Let’s shift from evaluating bits to evaluating machine learning. Last week, I described a way to think about how evaluation ties our hands when predicting bits. No matter what stories we told ourselves about data generation, evaluating predictions by average error was enough to constrain predictions to be averages of the past.

Let’s now slightly complicate the story. Instead of predicting one stream of bits, we want to predict many different streams. Every time we have to predict a bit, we note that this bit comes from a particular context. Inside the context, once we accept that all bits are equal, we saw last week that this amounted to predicting the average of what we had already seen. It’s not too surprising that our evaluation metric ties our hands again in the case of multiple contexts. The best thing to do is predict the average in each context.

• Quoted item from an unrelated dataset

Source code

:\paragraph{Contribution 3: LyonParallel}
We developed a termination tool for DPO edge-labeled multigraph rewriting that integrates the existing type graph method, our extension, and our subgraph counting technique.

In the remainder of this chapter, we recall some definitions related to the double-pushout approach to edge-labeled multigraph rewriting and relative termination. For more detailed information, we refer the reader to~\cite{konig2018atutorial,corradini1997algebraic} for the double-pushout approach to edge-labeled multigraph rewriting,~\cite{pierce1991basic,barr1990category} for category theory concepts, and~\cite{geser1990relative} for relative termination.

If we expand our prediction of free throws from Steph Curry to the rest of the NBA, we will average each player’s results on the season when they come to the line. If we wanted to predict whether a kicker would make a field goal, we might average all their kicks in that range. If the ball is on the 34 yard line, we will average the success rate of the kicker on attempts between the 30 and the 40. You can come up with whatever sports stats you’d like, and you’ll lean on similar procedures.

When we score multiple contexts by average error, the optimal prediction is the conditional probability of bits. Conditioned on this context, how frequently is there a success? What is the probability that y occurs given that my data is x? The answer is given by the regression function

f(x) = E[y | x]

I’ll skip the math today, but if you look at the second chapter of Patterns, Predictions, and Actions, Moritz and I derive that this is the ideal predictor. We worked out the iid case, but you can derive the same result from the nonrandom case, albeit with more complicated calculations.

Now, computing this conditional frequency is impossible when there are too many contexts. At some point, as you make your categories finer and finer, you run out of similar data to make predictions. How many times has Steph Curry hit free throws in the Crypto.com Arena with eight minutes and nine seconds left in the third quarter? This reference class is too small to make any reasonable guesses.

A context is good if you have seen enough events with the same context to make a confident statistical prediction. Interestingly, the meaning of “enough” varies by context. If the probability of an event happening is p, you need more than 1/(p-½)^2 events to reliably decide if the probability is greater than or less than a half.

Let me narrow the focus. There are plenty of prediction problems where p is very close to 0 or 1. If my context is an array of pixels on a screen, the probability these particular pixels form an image containing a cat is 0 or 1. Similarly, in text prediction, the probability that a specific token follows a text window is almost always 0, and, in the rare nonzero cases, it is equal to 1 more often than not.

Very predictable bits can be predicted with almost no data. With zero instances from this context, your prediction error is ½. However, seeing one instance immediately drops the prediction error to 2p(1-p). If p is close to 0 or 1, you make excellent predictions as soon as you see one case.

If we have a lot of contexts with very predictable bits, we find ourselves in a very particular corner of the bit prediction universe. Our goal now is to see as many contexts as possible. For any new data, we would then return whatever we saw the last time we saw the same context. What’s funny here is that you might say this is overfitting. It’s not overfitting. You can’t overfit if you have all of the data that could ever arise.1

Of course, until Open AI spends a trillion dollars on data centers, there are still far too many contexts to observe in the universe. All possible future outcomes do not yet exist in an S3 bucket somewhere. When there are unseen contexts, we need some way to interpolate between the collection of contexts seen so far.

There’s only one problem: there will be an infinite number of ways of approximating the regression function on the data we have. An infinite set of functions will achieve the same average error in the contexts we’ve seen. How do we pick from this list?

The answer we’ve settled on in machine learning is sensible. Split the data into two sets at random. Call one set the training set and the other set the test set. Among all the functions that achieve around the same average error on the training set, pick the one that minimizes the error on the test set. This is the holdout method. It is a particular form of a broader idea called cross-validation.

There is much to like about the holdout method. The random split is legitimately random as the engineer chooses the partition. This means we can use large deviation inequalities to estimate the difference between the error on the test set and the collected data from which it was sampled. We already assumed that having a small average error on the available data was a reasonable metric for a small average error on the data we haven’t seen. The training set lets us compute a vast set of interpolating functions to competitively test.

Though quite sensible, the holdout method has dramatically outperformed its modest expectations. Once you have a holdout set, you have a benchmark. And once you have a benchmark, you inspire engineering through competitive testing–Goodhart’s Law be damned.